Barbara Walter, who blogs on political violence around the world, noted in 2013 that
The Obama Administration continues to insist that it would like to see a diplomatic solution to the civil war in Syria. But this desire flies in the face of everything we’ve learned about how civil wars have ended over the last 70+ years.
Civil Wars don’t tend to end quickly; they last longer when there are a greater number of factions, they end far more frequently in decisive military victories than negotiated settlements and those that have ended by negotiated settlement require large numbers of peace keeping boots on the ground.
Paddy Ashdown thinks that
it is the coalition being constructed in Vienna today that will first of all defeat ISIL and then move on to create, I hope, some kind of stable peace in Syria.
But the Syrian opposition forces fighting Assad aren’t even represented at the talks and 70 armed groups were pretty emphatic when in October this year they stated that
The formation of a transitional governing body is a process of full transfer of power in which Bashar al-Assad and pillars of his regime have no place. We emphasize the need to preserve state institutions and prevent their disintegration as they belong to the Syrian people, and to prevent the country from sliding into more chaos.
It is hard to see how the opposition can somehow be persuaded to stop fighting against the regime and focus on ISIS while “the Islamist militants are actually only responsible for a fraction of the civilian deaths in Syria.” And “President Bashar al-Assad’s regime remains, for many Syrian civilians at least, the biggest threat to their lives.”
They key to getting Syrians to support any peace process is the protection of civilians, as the Rethink Rebuild Society explains in their policy document ‘’Syria Between Dictatorship and ISIS: What can the United Kingdom Do?’ This is also a point well made by former ISIS-hostage Nicolas Henin in his video interview carried by the Independent.
I’m not writing this because I want to deepen wounds in the party caused by the vote. I am writing because I would like us to rally around the principle of prioritising the protection of civilians being killed.
* Jonathan Brown is a member of the Chichester Liberal Democrats and ran the Liberal Democrats for Free Syria.
26 Comments
The opposition reached an agreement with the Syrian Army in Homs without us. They were bussed peacefully out of the city. This is because like it or not the Russian Strategy is coherent, has ground forces and has clear aims. The coalitions strategy pretend that there are moderate Islamists who can be easily distinguished from extremists,, phantom troops that even with the aid of over $500, 000000 produced four people, involves getting countries hostile to Syria to agree on its future and has no get out clause, plus is a continuation of policies that failed in Libya, Afghanistan and Iraq which also result in the rise of ISIL in the first place. Is it not possible that we are actually just in the wrong?

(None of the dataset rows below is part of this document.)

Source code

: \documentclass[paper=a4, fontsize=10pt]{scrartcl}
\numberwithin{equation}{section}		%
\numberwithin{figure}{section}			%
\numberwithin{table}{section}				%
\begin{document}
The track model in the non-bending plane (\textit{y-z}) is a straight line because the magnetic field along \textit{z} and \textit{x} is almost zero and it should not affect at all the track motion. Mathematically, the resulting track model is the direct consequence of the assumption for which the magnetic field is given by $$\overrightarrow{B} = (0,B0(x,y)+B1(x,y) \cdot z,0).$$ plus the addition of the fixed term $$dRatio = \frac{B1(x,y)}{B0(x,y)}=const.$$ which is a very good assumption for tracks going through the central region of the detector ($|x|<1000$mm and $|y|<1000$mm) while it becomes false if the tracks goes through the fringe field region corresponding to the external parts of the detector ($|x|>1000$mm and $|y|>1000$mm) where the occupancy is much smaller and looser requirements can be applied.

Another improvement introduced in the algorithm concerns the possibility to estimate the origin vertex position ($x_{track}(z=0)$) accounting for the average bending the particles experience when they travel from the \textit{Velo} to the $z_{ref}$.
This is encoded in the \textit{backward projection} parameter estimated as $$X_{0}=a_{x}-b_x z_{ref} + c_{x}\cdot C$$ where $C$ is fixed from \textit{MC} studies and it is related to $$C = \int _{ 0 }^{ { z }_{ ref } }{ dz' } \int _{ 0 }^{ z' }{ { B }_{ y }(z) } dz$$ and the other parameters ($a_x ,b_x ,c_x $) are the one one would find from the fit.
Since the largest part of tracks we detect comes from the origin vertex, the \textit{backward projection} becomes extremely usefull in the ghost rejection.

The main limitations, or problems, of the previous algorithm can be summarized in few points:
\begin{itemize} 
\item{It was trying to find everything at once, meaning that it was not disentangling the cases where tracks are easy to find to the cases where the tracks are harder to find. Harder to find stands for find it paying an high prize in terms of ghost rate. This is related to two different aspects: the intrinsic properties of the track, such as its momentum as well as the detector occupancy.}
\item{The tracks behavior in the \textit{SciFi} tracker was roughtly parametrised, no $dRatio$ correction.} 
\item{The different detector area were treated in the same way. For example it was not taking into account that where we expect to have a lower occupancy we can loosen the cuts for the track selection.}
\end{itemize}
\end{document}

My hope is that Russia can persuade Assad to stand down. If he stands down in an orderly fashion, that would be the best outcome, although I am not sure who could replace him and whether he will be any better.
A disorderly overthrow of the Assad regime has dangers, similar to that which destroyed Iraq after Hussein was overthrown. In the power vacumn there will continue to be unspeakable violence between political factions, many of which are very extreme. ISIS would happily commit genocide against the Kurds, Druze, Christians, Jews and Allowites just as they did against the Yazidies in Iraq. They would be much worse than Assad.
At the same time we would certainly want to support the Free Syria Army, and how we can best do that given they are a small player in all this, I do not know.
Jonathan, thank you for highlighting this depressing and disappointing situation., despite all the assurances we have apparently been given by the PM.
This is the reality:
“Not a single Syrian has been at the negotiating table — despite repeated assurances that any future transition would be Syria-led and Syrian-owned”
http://www.huffingtonpost.com/save-our-syria/syrian-civilian-protection_b_8711226.html?utm_hp_ref=world
Geoffrey.
A good point, but maybe the Russians don’t need to negotiate and the Free Syrian army is a bit of a myth.? To be honest. I’ve concluded that we are on the wrong side, trying to promote unworkable solutions to problems of our own creation. Syria under Assad was secular and had a military with a mixed religious background and is really a Mediterranean coastal country with an militant Islamist problem.
@Geoffrey – you are absolutely right to voice those concerns, and I think they are shared by many of the opposition too, hence the affirmation of support for preserving state institutions.
Unless the war ends in an outright military victory for one side – which seems pretty unlikely – the best chance of making any negotiated settlement work in my view would see a deal between the opposition and what is left of the Syrian state – minus Assad and his cronies.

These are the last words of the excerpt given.